= TASK REQUIREMENTS =
Output only this range of the data below: the line that contains "giả định gì?" through the final line, both ends included, each retyped exactly.

[Stored data entries]
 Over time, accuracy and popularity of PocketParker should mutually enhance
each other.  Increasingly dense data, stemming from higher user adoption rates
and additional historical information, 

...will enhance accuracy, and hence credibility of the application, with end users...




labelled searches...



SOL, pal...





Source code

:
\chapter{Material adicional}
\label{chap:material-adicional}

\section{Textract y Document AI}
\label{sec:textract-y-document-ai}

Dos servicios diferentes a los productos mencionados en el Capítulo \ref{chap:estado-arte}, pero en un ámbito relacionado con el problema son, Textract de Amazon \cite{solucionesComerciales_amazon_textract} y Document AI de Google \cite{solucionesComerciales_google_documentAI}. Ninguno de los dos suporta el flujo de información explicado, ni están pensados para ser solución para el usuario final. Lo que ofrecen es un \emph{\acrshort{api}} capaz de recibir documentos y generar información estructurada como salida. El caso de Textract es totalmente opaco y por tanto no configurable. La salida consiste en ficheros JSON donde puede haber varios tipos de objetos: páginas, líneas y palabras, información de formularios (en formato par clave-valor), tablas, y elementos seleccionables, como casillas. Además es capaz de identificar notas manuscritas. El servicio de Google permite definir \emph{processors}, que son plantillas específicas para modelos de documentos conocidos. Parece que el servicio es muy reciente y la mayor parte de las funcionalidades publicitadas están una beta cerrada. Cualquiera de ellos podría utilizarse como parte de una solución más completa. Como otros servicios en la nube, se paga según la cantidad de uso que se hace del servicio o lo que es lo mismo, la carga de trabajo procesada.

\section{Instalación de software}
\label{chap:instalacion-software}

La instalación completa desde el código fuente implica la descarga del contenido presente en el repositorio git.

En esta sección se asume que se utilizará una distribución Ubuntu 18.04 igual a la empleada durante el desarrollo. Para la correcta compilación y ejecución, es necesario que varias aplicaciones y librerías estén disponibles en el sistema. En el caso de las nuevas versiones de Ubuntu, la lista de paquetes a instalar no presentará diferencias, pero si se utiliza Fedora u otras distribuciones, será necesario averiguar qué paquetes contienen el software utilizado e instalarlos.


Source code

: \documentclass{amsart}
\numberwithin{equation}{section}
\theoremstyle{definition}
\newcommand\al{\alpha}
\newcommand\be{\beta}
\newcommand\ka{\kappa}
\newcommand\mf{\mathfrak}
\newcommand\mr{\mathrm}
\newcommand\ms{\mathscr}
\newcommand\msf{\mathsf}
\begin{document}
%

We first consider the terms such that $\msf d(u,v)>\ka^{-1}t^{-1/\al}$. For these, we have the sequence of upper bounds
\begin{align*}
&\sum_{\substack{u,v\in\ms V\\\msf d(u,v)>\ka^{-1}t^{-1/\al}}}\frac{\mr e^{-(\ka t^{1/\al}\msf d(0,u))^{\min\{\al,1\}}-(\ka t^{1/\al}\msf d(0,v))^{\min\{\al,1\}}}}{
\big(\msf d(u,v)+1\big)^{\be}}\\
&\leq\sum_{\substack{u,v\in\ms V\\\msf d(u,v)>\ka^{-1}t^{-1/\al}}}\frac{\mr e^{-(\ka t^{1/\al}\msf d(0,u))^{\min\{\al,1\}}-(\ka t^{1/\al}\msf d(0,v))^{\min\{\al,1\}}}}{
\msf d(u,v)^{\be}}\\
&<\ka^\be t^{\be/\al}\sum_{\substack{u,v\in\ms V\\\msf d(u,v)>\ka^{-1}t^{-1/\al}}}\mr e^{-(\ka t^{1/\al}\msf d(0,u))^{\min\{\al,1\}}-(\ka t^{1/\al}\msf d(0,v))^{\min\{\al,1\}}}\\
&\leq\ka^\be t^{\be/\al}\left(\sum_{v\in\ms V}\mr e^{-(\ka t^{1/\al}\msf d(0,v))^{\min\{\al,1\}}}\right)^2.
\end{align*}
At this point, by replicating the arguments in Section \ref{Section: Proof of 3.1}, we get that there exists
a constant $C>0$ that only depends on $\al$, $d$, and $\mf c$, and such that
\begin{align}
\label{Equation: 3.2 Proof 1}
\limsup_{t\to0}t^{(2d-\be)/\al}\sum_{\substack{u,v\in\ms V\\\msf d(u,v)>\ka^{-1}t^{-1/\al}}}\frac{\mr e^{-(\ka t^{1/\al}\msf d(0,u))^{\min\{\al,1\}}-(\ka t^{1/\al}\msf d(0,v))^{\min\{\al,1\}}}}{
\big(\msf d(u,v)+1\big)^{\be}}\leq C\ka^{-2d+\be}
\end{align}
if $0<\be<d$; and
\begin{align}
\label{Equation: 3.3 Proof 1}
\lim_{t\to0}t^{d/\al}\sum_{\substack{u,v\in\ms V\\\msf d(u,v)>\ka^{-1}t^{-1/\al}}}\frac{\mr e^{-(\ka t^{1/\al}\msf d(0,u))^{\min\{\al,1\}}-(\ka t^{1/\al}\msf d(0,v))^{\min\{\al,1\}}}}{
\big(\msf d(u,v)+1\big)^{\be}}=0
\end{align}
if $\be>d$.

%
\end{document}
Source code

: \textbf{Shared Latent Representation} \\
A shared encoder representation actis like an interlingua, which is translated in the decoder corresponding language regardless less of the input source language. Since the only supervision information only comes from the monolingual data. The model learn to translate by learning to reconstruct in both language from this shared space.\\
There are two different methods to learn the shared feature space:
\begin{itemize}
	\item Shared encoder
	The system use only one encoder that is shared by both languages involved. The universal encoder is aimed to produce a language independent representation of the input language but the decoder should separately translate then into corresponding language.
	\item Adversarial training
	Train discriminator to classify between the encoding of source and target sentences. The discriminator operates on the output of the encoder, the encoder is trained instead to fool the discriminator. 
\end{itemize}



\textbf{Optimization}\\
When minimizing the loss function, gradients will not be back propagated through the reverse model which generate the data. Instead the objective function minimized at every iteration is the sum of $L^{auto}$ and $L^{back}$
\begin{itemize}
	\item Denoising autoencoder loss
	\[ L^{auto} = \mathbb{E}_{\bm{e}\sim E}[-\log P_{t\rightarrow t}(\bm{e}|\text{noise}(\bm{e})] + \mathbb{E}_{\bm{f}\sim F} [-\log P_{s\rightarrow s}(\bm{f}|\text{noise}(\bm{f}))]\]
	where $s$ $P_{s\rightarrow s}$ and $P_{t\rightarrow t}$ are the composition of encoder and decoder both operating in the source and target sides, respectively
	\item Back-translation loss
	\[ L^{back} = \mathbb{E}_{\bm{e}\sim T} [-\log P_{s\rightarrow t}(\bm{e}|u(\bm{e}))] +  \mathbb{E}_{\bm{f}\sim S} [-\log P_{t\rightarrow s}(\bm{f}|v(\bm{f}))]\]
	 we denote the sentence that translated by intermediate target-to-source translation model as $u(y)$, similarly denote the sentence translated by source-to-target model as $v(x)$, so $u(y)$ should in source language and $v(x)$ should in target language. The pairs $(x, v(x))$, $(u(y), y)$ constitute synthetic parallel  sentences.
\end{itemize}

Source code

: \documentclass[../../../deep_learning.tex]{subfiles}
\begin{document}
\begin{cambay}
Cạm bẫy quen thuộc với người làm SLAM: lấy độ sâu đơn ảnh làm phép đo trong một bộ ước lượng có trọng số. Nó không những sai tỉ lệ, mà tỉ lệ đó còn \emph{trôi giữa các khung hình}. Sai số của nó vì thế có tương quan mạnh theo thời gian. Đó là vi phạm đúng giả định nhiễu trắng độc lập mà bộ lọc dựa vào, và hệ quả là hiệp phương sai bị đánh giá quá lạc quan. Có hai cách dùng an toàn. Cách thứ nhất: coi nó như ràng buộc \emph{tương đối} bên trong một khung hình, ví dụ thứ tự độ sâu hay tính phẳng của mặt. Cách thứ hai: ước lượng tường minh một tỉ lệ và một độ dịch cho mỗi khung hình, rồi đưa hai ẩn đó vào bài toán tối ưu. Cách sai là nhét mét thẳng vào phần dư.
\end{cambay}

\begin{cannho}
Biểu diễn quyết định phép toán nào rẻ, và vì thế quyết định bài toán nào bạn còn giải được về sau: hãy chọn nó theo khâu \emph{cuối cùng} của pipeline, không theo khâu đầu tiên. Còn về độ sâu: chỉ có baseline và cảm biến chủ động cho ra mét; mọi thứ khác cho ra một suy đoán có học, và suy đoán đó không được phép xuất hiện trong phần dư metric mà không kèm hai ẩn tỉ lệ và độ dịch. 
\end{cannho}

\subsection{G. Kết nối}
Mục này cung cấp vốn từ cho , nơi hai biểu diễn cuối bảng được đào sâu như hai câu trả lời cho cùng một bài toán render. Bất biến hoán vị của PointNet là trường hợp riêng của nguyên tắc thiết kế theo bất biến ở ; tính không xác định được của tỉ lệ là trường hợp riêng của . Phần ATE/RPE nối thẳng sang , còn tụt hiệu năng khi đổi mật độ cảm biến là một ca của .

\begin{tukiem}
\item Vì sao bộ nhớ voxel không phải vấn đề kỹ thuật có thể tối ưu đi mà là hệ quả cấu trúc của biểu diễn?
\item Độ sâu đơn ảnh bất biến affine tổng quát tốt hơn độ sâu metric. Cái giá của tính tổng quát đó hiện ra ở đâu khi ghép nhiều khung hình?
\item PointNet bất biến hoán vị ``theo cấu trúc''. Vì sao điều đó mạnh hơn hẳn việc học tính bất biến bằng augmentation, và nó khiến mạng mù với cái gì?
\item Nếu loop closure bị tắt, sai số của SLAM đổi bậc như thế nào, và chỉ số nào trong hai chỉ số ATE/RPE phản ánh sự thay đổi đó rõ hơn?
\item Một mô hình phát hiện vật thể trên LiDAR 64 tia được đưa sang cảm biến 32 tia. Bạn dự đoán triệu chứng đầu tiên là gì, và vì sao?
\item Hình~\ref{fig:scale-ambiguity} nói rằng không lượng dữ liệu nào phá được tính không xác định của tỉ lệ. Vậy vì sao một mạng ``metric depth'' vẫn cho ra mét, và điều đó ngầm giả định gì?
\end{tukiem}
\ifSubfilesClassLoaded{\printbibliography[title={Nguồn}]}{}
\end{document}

= RESULT =
\item Hình~\ref{fig:scale-ambiguity} nói rằng không lượng dữ liệu nào phá được tính không xác định của tỉ lệ. Vậy vì sao một mạng ``metric depth'' vẫn cho ra mét, và điều đó ngầm giả định gì?
\end{tukiem}
\ifSubfilesClassLoaded{\printbibliography[title={Nguồn}]}{}
\end{document}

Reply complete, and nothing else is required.